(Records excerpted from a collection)
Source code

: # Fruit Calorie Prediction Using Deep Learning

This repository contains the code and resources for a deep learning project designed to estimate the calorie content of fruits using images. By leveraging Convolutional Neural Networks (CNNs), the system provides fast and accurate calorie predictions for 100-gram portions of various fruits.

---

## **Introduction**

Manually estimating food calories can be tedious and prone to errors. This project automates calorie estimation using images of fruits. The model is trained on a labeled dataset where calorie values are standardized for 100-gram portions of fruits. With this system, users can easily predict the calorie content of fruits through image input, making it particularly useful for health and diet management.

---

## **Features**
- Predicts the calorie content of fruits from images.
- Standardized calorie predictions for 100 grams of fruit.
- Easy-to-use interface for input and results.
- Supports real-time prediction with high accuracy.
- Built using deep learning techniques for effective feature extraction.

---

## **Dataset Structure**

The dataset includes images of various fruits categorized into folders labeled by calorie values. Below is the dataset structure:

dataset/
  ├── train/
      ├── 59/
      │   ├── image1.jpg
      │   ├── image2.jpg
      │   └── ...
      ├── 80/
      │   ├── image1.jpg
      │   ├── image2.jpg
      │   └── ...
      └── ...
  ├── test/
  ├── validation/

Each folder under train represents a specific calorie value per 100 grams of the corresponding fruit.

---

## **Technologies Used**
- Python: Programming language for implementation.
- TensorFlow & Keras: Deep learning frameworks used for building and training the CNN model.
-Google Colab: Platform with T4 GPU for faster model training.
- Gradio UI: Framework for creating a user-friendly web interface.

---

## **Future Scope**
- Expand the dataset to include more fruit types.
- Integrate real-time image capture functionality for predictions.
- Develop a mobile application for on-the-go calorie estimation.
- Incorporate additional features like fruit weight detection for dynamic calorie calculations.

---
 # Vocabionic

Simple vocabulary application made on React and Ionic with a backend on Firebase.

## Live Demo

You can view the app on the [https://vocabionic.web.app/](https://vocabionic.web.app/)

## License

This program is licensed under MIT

▸ **YOUR OBJECTIVE**: Print each entry precisely. Include every line.

▸ **TASK RESPONSE**:
Source code

: # Fruit Calorie Prediction Using Deep Learning

This repository contains the code and resources for a deep learning project designed to estimate the calorie content of fruits using images. By leveraging Convolutional Neural Networks (CNNs), the system provides fast and accurate calorie predictions for 100-gram portions of various fruits.

---

## **Introduction**

Manually estimating food calories can be tedious and prone to errors. This project automates calorie estimation using images of fruits. The model is trained on a labeled dataset where calorie values are standardized for 100-gram portions of fruits. With this system, users can easily predict the calorie content of fruits through image input, making it particularly useful for health and diet management.

---

## **Features**
- Predicts the calorie content of fruits from images.
- Standardized calorie predictions for 100 grams of fruit.
- Easy-to-use interface for input and results.
- Supports real-time prediction with high accuracy.
- Built using deep learning techniques for effective feature extraction.

---

## **Dataset Structure**

The dataset includes images of various fruits categorized into folders labeled by calorie values. Below is the dataset structure:

dataset/
  ├── train/
      ├── 59/
      │   ├── image1.jpg
      │   ├── image2.jpg
      │   └── ...
      ├── 80/
      │   ├── image1.jpg
      │   ├── image2.jpg
      │   └── ...
      └── ...
  ├── test/
  ├── validation/

Each folder under train represents a specific calorie value per 100 grams of the corresponding fruit.

---

## **Technologies Used**
- Python: Programming language for implementation.
- TensorFlow & Keras: Deep learning frameworks used for building and training the CNN model.
-Google Colab: Platform with T4 GPU for faster model training.
- Gradio UI: Framework for creating a user-friendly web interface.

---

## **Future Scope**
- Expand the dataset to include more fruit types.
- Integrate real-time image capture functionality for predictions.
- Develop a mobile application for on-the-go calorie estimation.
- Incorporate additional features like fruit weight detection for dynamic calorie calculations.

---
 # Vocabionic

Simple vocabulary application made on React and Ionic with a backend on Firebase.

## Live Demo

You can view the app on the [https://vocabionic.web.app/](https://vocabionic.web.app/)

## License

This program is licensed under MIT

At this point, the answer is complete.